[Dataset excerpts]
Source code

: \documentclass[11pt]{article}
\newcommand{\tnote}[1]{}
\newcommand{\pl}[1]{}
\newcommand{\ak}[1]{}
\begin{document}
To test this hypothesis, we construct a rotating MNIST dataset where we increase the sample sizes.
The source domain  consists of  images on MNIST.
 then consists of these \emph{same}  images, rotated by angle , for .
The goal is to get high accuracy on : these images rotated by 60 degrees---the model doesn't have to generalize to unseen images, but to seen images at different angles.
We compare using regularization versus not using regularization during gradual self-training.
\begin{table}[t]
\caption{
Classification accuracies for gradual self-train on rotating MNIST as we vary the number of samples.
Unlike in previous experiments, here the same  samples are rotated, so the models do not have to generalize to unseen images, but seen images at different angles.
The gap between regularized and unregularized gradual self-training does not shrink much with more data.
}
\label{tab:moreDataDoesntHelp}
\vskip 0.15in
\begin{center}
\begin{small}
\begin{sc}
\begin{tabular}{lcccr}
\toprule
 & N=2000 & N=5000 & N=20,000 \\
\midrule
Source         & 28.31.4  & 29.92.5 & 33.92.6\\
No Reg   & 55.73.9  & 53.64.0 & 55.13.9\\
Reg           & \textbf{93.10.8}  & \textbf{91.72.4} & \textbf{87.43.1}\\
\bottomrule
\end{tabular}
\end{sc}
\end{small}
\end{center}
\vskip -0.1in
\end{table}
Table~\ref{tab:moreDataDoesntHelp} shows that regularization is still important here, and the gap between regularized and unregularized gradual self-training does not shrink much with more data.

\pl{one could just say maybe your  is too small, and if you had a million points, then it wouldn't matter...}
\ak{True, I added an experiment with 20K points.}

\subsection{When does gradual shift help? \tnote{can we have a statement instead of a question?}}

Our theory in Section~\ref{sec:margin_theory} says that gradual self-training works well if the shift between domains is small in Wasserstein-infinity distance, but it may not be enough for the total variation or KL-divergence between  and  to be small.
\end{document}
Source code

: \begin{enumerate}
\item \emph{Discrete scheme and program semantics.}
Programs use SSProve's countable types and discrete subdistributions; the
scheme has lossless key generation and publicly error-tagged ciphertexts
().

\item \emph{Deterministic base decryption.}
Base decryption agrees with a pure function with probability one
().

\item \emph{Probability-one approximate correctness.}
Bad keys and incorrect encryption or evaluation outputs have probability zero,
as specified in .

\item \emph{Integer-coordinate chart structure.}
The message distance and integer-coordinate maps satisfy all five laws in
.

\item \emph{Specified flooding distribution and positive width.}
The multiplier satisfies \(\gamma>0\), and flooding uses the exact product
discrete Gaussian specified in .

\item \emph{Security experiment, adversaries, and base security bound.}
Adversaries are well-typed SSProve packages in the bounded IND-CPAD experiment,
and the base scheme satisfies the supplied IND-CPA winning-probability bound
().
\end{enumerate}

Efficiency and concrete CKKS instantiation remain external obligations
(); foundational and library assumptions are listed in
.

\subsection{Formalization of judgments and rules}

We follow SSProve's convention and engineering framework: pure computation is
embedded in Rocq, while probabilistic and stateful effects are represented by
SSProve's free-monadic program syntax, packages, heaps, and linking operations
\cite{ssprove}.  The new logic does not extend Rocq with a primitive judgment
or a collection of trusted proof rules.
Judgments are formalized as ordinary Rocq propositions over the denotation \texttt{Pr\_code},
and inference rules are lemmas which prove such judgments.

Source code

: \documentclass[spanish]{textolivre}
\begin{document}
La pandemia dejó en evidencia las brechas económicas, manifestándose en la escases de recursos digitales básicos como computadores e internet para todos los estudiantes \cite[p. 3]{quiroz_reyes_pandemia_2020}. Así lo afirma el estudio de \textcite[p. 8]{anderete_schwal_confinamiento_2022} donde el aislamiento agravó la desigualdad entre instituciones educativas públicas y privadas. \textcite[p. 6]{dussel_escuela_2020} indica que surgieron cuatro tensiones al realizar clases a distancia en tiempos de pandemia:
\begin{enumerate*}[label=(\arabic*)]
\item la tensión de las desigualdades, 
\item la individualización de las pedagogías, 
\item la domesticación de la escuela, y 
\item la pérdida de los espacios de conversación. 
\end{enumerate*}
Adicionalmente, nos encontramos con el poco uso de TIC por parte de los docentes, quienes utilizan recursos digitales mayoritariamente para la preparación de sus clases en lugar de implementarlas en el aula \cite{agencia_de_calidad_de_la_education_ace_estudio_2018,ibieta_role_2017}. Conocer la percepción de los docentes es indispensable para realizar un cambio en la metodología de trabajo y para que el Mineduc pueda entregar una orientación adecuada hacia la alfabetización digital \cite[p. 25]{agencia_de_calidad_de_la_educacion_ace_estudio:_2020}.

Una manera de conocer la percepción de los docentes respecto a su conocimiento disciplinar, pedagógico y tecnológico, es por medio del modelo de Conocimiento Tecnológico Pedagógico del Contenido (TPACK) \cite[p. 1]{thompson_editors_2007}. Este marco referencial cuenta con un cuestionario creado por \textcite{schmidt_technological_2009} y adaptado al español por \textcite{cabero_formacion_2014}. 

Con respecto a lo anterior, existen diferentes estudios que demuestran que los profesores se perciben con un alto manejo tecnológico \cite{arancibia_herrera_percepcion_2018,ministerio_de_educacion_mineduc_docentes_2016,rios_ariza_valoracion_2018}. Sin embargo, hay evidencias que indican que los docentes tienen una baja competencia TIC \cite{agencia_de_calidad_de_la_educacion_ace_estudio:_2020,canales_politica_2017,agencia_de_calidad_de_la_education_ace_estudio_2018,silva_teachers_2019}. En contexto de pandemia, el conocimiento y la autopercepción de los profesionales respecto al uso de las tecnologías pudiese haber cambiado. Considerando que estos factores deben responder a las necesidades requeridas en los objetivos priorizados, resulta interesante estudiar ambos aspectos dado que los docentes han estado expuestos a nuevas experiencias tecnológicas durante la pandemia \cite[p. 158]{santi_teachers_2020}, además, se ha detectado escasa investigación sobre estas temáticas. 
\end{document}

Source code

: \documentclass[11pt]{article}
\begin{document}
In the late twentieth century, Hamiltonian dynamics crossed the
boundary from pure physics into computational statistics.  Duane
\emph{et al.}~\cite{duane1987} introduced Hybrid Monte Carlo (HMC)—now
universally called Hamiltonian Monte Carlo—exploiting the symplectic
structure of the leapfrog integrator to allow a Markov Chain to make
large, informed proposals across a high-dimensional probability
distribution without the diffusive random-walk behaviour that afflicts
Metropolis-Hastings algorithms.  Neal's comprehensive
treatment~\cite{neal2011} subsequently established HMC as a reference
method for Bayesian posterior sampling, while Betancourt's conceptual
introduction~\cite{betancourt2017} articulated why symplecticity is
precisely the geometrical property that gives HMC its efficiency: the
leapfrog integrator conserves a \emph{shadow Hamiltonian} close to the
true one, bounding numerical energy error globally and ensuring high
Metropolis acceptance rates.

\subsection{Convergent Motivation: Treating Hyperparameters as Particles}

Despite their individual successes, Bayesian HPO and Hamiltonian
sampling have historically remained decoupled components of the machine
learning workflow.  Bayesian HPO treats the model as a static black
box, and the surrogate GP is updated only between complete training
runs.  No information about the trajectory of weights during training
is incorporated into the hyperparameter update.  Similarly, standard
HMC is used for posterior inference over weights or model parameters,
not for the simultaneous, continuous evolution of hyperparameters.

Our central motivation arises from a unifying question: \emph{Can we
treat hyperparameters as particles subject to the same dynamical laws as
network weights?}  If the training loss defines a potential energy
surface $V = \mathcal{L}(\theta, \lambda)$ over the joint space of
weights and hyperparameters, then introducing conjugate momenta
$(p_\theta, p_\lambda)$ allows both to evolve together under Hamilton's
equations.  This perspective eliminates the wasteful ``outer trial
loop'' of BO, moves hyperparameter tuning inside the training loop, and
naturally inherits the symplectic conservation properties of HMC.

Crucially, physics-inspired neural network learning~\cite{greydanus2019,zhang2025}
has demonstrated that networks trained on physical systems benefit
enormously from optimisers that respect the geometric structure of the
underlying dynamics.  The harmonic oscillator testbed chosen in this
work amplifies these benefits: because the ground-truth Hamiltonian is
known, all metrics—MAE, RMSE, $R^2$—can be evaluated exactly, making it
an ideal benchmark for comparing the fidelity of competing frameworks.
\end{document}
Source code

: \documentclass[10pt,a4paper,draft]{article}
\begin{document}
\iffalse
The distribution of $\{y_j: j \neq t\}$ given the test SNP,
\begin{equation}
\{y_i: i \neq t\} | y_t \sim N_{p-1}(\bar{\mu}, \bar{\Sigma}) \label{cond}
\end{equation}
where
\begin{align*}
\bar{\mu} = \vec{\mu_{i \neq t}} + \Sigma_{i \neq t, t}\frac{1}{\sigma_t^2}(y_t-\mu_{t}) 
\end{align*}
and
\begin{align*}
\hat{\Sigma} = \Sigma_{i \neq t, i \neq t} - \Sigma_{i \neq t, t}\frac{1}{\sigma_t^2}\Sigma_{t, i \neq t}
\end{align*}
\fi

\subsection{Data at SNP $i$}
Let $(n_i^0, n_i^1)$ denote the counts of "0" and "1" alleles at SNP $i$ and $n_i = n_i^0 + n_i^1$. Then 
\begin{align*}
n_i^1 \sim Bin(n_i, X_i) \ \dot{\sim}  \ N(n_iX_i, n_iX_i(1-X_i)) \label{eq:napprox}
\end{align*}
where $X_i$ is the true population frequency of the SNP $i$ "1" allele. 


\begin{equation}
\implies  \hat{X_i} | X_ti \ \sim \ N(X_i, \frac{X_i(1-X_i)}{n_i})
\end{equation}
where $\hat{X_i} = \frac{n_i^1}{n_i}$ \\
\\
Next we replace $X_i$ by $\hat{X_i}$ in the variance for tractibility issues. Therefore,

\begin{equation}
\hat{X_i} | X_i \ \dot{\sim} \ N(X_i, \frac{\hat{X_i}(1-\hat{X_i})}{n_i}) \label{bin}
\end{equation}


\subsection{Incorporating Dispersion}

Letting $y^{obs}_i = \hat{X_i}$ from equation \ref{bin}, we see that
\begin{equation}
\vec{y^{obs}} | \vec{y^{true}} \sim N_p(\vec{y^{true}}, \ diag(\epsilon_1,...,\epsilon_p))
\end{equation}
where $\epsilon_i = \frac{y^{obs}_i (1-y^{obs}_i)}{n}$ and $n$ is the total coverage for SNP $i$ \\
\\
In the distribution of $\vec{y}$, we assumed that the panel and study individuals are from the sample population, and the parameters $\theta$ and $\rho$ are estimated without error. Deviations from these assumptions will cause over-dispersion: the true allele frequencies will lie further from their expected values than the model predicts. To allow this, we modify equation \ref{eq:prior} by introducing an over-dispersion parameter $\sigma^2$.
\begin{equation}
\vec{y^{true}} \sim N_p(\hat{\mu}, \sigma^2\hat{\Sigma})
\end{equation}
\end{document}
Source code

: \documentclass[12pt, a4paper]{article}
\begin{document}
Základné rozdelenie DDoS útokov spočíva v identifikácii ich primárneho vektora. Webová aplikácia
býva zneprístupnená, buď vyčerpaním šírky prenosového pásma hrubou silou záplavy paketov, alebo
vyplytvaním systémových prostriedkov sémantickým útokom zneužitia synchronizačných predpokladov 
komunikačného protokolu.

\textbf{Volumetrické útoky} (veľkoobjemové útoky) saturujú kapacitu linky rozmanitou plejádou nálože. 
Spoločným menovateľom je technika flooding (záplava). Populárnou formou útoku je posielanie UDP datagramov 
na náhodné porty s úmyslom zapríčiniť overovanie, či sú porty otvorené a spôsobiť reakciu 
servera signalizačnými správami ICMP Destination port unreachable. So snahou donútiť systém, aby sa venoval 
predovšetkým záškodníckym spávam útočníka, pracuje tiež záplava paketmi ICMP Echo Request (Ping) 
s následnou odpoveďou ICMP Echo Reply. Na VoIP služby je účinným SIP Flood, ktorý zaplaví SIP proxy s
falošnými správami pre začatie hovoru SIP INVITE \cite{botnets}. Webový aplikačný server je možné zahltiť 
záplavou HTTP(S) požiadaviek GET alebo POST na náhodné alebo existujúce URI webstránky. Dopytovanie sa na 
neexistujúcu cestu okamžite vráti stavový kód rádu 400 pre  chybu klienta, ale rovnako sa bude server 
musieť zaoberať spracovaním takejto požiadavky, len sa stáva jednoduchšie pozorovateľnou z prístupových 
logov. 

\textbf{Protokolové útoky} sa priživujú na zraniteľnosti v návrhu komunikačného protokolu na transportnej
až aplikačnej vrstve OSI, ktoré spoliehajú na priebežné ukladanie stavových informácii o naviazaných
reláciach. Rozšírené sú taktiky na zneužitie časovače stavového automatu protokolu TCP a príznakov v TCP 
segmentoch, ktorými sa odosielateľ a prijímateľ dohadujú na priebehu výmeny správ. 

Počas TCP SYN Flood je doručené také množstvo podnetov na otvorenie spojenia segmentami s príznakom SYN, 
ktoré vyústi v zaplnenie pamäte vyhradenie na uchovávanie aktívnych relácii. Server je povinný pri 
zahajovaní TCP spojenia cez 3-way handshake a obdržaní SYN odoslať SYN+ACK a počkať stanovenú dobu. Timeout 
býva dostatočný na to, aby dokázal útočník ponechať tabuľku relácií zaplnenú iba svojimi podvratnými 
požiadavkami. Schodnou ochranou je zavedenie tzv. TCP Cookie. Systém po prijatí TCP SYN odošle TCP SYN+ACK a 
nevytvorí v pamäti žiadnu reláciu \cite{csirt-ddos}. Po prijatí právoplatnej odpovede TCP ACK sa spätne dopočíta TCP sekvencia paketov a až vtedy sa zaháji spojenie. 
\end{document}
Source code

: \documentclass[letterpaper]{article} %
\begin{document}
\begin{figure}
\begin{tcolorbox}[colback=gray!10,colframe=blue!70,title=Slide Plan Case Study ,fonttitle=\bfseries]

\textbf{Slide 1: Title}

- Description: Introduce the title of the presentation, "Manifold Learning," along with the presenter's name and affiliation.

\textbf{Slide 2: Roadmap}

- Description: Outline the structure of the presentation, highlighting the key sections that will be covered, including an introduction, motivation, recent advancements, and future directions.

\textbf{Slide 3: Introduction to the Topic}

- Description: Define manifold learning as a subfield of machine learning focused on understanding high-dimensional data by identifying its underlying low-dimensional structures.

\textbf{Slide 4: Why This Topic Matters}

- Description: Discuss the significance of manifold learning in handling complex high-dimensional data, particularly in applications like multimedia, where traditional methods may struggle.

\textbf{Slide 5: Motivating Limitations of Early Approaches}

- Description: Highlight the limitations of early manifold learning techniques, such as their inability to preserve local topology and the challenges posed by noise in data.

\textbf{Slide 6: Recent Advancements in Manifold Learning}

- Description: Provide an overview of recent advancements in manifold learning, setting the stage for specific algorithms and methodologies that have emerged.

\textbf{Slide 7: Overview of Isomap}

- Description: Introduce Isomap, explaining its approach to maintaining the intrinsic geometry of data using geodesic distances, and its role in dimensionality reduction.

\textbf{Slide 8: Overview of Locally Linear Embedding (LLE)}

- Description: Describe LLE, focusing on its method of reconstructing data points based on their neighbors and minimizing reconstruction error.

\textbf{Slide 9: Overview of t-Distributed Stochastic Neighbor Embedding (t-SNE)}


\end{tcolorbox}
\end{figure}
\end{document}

Problem description:
Go through the data above from its first line and copy each line exactly, stopping once the line with "then consists of" has been copied.

Result:
Source code

: \documentclass[11pt]{article}
\newcommand{\tnote}[1]{}
\newcommand{\pl}[1]{}
\newcommand{\ak}[1]{}
\begin{document}
To test this hypothesis, we construct a rotating MNIST dataset where we increase the sample sizes.
The source domain  consists of  images on MNIST.
 then consists of these \emph{same}  images, rotated by angle , for .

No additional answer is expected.